■ **Problem description**
Reproduce exactly the opening lines of the listing, stopping after the line that contains "In Stack Overflow, what" and including it.
____ Data for this exercise
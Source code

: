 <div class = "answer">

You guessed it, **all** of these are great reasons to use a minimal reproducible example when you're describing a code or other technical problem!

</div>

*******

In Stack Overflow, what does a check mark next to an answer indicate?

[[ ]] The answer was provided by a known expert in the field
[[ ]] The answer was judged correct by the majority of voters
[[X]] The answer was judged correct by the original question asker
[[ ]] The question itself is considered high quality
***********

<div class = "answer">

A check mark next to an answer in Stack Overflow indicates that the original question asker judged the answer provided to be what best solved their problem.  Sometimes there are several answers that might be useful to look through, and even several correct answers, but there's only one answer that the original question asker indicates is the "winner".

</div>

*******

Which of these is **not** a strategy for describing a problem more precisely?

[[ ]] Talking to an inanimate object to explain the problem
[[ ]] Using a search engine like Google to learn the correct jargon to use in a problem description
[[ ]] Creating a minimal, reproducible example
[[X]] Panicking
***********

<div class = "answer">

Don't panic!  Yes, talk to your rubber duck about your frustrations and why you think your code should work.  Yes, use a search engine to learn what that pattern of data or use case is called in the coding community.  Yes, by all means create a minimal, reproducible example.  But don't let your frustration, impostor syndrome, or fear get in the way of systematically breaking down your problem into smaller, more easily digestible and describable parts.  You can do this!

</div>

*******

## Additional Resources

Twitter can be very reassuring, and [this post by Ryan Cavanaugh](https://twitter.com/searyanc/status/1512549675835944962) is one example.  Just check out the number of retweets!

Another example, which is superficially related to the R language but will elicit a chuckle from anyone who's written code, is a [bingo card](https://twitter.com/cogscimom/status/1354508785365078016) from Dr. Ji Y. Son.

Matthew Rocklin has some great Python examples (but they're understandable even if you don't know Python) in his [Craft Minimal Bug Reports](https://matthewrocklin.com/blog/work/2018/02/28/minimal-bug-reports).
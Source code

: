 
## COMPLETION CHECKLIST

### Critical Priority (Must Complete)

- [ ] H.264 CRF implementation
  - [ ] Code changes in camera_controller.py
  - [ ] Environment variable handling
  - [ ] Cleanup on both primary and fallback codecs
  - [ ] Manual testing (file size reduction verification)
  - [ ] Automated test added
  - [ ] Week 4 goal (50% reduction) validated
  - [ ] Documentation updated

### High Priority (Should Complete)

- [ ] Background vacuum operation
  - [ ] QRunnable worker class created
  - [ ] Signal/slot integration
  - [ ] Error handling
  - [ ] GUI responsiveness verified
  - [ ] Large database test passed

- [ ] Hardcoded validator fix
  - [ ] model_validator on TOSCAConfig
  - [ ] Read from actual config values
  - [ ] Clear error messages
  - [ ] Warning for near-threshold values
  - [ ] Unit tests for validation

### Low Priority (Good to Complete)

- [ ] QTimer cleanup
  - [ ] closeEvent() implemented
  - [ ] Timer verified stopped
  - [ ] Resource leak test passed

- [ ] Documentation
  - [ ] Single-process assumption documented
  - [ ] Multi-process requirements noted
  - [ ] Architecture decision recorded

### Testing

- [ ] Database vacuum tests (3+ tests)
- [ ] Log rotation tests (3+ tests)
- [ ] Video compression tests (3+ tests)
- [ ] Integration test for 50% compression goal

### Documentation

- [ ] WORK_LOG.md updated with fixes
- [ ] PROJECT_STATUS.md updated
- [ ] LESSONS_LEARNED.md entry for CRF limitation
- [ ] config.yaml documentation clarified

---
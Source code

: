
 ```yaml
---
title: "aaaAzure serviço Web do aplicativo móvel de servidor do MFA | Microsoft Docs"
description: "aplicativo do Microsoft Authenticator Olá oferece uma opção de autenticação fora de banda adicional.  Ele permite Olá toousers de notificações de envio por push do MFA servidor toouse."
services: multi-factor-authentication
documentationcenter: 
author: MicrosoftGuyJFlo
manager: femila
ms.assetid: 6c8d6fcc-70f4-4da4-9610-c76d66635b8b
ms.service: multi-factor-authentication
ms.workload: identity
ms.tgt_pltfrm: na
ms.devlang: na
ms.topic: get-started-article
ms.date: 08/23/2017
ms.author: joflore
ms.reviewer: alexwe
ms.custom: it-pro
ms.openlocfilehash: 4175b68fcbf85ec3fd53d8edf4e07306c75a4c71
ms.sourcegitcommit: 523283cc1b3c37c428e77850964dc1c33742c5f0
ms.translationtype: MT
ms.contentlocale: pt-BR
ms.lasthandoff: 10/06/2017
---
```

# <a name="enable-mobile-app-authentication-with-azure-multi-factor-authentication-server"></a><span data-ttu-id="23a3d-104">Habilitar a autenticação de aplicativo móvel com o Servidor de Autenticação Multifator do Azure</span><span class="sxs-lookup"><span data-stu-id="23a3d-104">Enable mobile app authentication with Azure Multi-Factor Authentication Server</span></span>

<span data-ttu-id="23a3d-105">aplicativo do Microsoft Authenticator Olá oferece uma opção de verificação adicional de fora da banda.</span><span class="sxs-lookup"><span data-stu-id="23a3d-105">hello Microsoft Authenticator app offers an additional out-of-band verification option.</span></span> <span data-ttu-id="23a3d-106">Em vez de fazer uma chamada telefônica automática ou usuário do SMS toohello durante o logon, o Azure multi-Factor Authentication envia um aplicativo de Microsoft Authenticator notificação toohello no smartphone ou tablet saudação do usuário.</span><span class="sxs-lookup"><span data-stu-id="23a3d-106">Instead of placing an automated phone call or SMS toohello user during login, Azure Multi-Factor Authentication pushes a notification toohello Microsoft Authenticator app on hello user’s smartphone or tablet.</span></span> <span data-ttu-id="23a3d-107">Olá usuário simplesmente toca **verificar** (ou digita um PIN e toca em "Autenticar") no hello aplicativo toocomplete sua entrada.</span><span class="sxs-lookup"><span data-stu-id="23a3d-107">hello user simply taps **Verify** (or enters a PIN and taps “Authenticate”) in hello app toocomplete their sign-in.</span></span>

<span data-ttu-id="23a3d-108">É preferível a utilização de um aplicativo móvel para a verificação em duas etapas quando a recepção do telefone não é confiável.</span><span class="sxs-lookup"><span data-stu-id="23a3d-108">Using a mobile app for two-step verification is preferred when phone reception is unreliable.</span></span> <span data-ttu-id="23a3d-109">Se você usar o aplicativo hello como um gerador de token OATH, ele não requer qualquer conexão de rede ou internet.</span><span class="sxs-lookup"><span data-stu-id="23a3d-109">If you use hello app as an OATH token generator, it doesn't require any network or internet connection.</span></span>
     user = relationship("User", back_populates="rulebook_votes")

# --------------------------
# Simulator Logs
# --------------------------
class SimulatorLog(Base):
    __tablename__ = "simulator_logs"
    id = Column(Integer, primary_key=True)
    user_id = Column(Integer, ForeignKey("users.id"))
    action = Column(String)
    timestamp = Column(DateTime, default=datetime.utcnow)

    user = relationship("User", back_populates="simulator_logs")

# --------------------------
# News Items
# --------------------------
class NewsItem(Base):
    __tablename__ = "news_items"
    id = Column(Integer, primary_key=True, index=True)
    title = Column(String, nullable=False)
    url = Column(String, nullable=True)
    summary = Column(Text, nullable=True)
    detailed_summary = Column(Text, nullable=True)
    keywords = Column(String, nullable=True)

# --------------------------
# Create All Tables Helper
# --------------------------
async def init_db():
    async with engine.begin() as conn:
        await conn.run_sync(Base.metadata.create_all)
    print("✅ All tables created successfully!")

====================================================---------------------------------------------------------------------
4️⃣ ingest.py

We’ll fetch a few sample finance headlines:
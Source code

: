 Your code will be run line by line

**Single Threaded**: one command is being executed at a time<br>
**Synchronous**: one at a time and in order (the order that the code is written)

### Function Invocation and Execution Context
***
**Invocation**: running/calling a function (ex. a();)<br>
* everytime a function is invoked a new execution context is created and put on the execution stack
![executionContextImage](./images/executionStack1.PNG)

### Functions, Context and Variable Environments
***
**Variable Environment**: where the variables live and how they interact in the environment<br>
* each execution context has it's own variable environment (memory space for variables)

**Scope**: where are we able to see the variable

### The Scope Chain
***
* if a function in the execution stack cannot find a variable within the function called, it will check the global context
________
■ **Answer section**
Source code

: <div class = "answer">

You guessed it, **all** of these are great reasons to use a minimal reproducible example when you're describing a code or other technical problem!

</div>

*******

In Stack Overflow, what does a check mark next to an answer indicate?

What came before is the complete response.